I became a pop idol too young

Date
Published in
Børsen (Denmark)
Written by
Maria Kentorp

She was tired of being a popstar, so Kim Wilde put the music behind her and got her own gardening show on BBC instead. She was only 20 when she became a popstar, but in the end she didn't feel challenged by the musiclife anymore. "I was 36 and bored", says Kim Wilde in an interview with Børsen. But now the icon of the 80's is back on stage. And it's fantastic, she says. "I enjoy performing more than ever before. I think I got too much, too soon, to really appreciate it," She says today.

[Translated for Wilde Life by Anders Storm and Tim Nielsen.]

1981: Kim Wilde is flirting and pouting at the videocamera circling around the 1980's new pop-babe. The british girl who is only 20 years old is having her breakthrough in 1981 with "Kids in America", and teenagers all over the world are plastering their walls with posters and Bravo pages with the blonde and back-combed idol.
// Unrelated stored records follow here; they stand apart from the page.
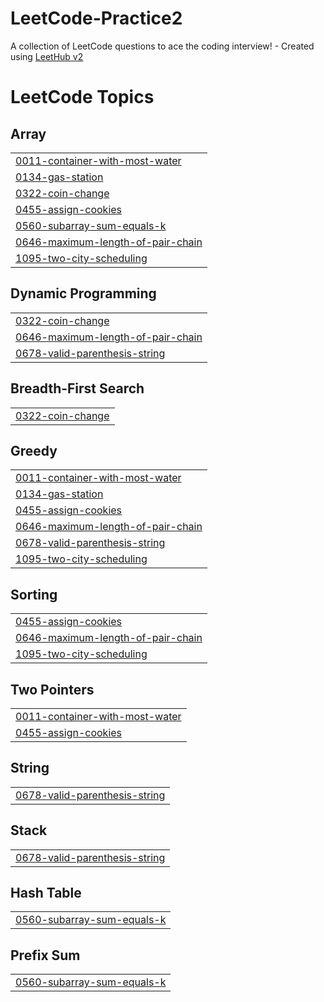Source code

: # LeetCode-Practice2
A collection of LeetCode questions to ace the coding interview! - Created using [LeetHub v2](https://github.com/arunbhardwaj/LeetHub-2.0)

<!---LeetCode Topics Start-->
# LeetCode Topics
## Array
|  |
| ------- |
| [0011-container-with-most-water](https://github.com/kvskranthi/LeetCode-Practice2/tree/master/0011-container-with-most-water) |
| [0134-gas-station](https://github.com/kvskranthi/LeetCode-Practice2/tree/master/0134-gas-station) |
| [0322-coin-change](https://github.com/kvskranthi/LeetCode-Practice2/tree/master/0322-coin-change) |
| [0455-assign-cookies](https://github.com/kvskranthi/LeetCode-Practice2/tree/master/0455-assign-cookies) |
| [0560-subarray-sum-equals-k](https://github.com/kvskranthi/LeetCode-Practice2/tree/master/0560-subarray-sum-equals-k) |
| [0646-maximum-length-of-pair-chain](https://github.com/kvskranthi/LeetCode-Practice2/tree/master/0646-maximum-length-of-pair-chain) |
| [1095-two-city-scheduling](https://github.com/kvskranthi/LeetCode-Practice2/tree/master/1095-two-city-scheduling) |
## Dynamic Programming
|  |
| ------- |
| [0322-coin-change](https://github.com/kvskranthi/LeetCode-Practice2/tree/master/0322-coin-change) |
| [0646-maximum-length-of-pair-chain](https://github.com/kvskranthi/LeetCode-Practice2/tree/master/0646-maximum-length-of-pair-chain) |
| [0678-valid-parenthesis-string](https://github.com/kvskranthi/LeetCode-Practice2/tree/master/0678-valid-parenthesis-string) |
## Breadth-First Search
|  |
| ------- |
| [0322-coin-change](https://github.com/kvskranthi/LeetCode-Practice2/tree/master/0322-coin-change) |
## Greedy
|  |
| ------- |
| [0011-container-with-most-water](https://github.com/kvskranthi/LeetCode-Practice2/tree/master/0011-container-with-most-water) |
| [0134-gas-station](https://github.com/kvskranthi/LeetCode-Practice2/tree/master/0134-gas-station) |
| [0455-assign-cookies](https://github.com/kvskranthi/LeetCode-Practice2/tree/master/0455-assign-cookies) |
| [0646-maximum-length-of-pair-chain](https://github.com/kvskranthi/LeetCode-Practice2/tree/master/0646-maximum-length-of-pair-chain) |
| [0678-valid-parenthesis-string](https://github.com/kvskranthi/LeetCode-Practice2/tree/master/0678-valid-parenthesis-string) |
| [1095-two-city-scheduling](https://github.com/kvskranthi/LeetCode-Practice2/tree/master/1095-two-city-scheduling) |
## Sorting
|  |
| ------- |
| [0455-assign-cookies](https://github.com/kvskranthi/LeetCode-Practice2/tree/master/0455-assign-cookies) |
| [0646-maximum-length-of-pair-chain](https://github.com/kvskranthi/LeetCode-Practice2/tree/master/0646-maximum-length-of-pair-chain) |
| [1095-two-city-scheduling](https://github.com/kvskranthi/LeetCode-Practice2/tree/master/1095-two-city-scheduling) |
## Two Pointers
|  |
| ------- |
| [0011-container-with-most-water](https://github.com/kvskranthi/LeetCode-Practice2/tree/master/0011-container-with-most-water) |
| [0455-assign-cookies](https://github.com/kvskranthi/LeetCode-Practice2/tree/master/0455-assign-cookies) |
## String
|  |
| ------- |
| [0678-valid-parenthesis-string](https://github.com/kvskranthi/LeetCode-Practice2/tree/master/0678-valid-parenthesis-string) |
## Stack
|  |
| ------- |
| [0678-valid-parenthesis-string](https://github.com/kvskranthi/LeetCode-Practice2/tree/master/0678-valid-parenthesis-string) |
## Hash Table
|  |
| ------- |
| [0560-subarray-sum-equals-k](https://github.com/kvskranthi/LeetCode-Practice2/tree/master/0560-subarray-sum-equals-k) |
## Prefix Sum
|  |
| ------- |
| [0560-subarray-sum-equals-k](https://github.com/kvskranthi/LeetCode-Practice2/tree/master/0560-subarray-sum-equals-k) |
<!---LeetCode Topics End-->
2000: 19 years later a dark haired Kim Wilde carries an old toilet out of a messy garden in Northhampton, wearing a yellow windjacket and baggy jeans. The popstar has put the microphone on ice, has become married to a stageactor, has two children, Rose and Harry and has become a gardeningstar as a host on the BBC program "Better gardens", where she and another expert redesigns ordinary peoples uncommonly messy gardens.
2007: Last week she went on stage at the Langeland festival with among others, the songs from her CD "Never say never" from last year.

Same popsound

The cheeks has become fuller with age, but the popsound is more or less the same as always. The 80's icon Kim Wilde is back on stage after several years in the garden, and along she has brought the synthesizers, her reblonded hair and her brother and guitarist Ricky Wilde, who has written all of her hits. "Everybody lives for the music goes round" sings the 46 year old singer on the big stage at the Langelands festival, only God knows how many times she has sung that before, while she a bit shy pulls her tight Iron Maiden t-shirt down in front where it shows her belly button sometimes. Kim Wilde has gotten older in several ways, and she doesn't live for the music alone anymore.

I was bored

"I was 36 years old, and I was bored. I had been in the music industry since I was 20 years old, and I didn't feel any challenge anymore. I have had plenty of hits and been on long tours, and I couldn't imagine that it would make any difference if I went on more tours", Kim Wilde explains when Børsen meets her backstage after the concert.
She has changed from the very high heeled and very red shoes to a pair just as high but violet, and the black stage makeup surrounding her eyes is still the same as back when she broke through.
She followed her urge to peel of the musiclayer to see who she was, when she wasn't the star Kim Wilde.
"Who would I be without the pout?", as she says, and luckily enough she did like what she saw. "I was far more interesting than I thought - ha ha ha" she says laughing wildly almost to her herself.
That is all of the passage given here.